Inference is hard and often computationally expensive. Variational Autoencoders (VAE) lead to an efficient amortised inference scheme, where amortised means that once the model is trained (which can take a long time), the inference has constant computational complexity. Variational Autoencoders (VAE) learn the approximate posterior distribution \(q(z\mid x)\) over some latent variables \(z\) by maximising a lower bound on the true data likelihood \(p(x)\). This is useful, because the latent variables explain what we see (\(x\)), and often in a concise form.

One problem with VAEs is that we have to assume some functional form for \(q\). While the majority of papers take the Gaussian distribution with a diagonal covariance matrix, it has been shown that more complex (e.g. multi-modal) approximate posterior distributions can improve the quality of the model, with a good example being the normalizing flows paper.

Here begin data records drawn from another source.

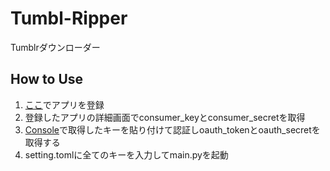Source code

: # Tumbl-Ripper
Tumblrダウンローダー

## How to Use
1. [ここ](https://www.tumblr.com/oauth/apps)でアプリを登録
2. 登録したアプリの詳細画面でconsumer_keyとconsumer_secretを取得
3. [Console](https://api.tumblr.com/console/calls/user/info)で取得したキーを貼り付けて認証しoauth_tokenとoauth_secretを取得する
4. setting.tomlに全てのキーを入力してmain.pyを起動

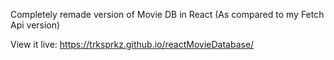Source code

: Completely remade version of Movie DB in React (As compared to my Fetch Api version)


View it live: 
https://trksprkz.github.io/reactMovieDatabase/
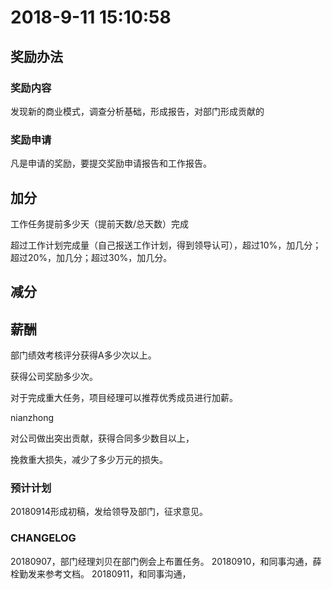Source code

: 
# 2018-9-11 15:10:58

## 奖励办法

### 奖励内容

发现新的商业模式，调查分析基础，形成报告，对部门形成贡献的



### 奖励申请

凡是申请的奖励，要提交奖励申请报告和工作报告。























## 加分

工作任务提前多少天（提前天数/总天数）完成

超过工作计划完成量（自己报送工作计划，得到领导认可），超过10%，加几分；超过20%，加几分；超过30%，加几分。








## 减分



##  薪酬

部门绩效考核评分获得A多少次以上。

获得公司奖励多少次。

对于完成重大任务，项目经理可以推荐优秀成员进行加薪。

nianzhong

对公司做出突出贡献，获得合同多少数目以上，

挽救重大损失，减少了多少万元的损失。







### 预计计划
20180914形成初稿，发给领导及部门，征求意见。





### CHANGELOG
20180907，部门经理刘贝在部门例会上布置任务。
20180910，和同事沟通，薛栓勤发来参考文档。
20180911，和同事沟通，




<!--stackedit_data:
eyJoaXN0b3J5IjpbLTI2NTcyMzgxOCwxMzI5MTY5Mzk3LC00Mz
IzNjcxNjFdfQ==
-->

Normalizing flows take a simple probability distribution (here: a Gaussian) and apply a series of invertible transformations to get a more complicated distribution. While useful, the resulting distribution is limited by the form of the transforming functions, which in this case have to be invertible. Another way of achieving the same goal is to split the latent variables into two groups \(z = \{u, v\}\), say, and express the joint distribution as \(q(z) = q(u, v) = q(u \mid v) q(v)\) by using the product rule of probability. The conditional distribution \(q(u \mid v)\) can depend on \(v\) in a highly non-linear fashion (it can be implemented as a neural net). Even though both the marginal \(q(v)\) and the conditional \(q(u \mid v)\) can be Gaussians, their joint might be highly non-Gaussian. Consider the below example and the resulting density plot (in the plot \(x=v\) and \(y=u\)).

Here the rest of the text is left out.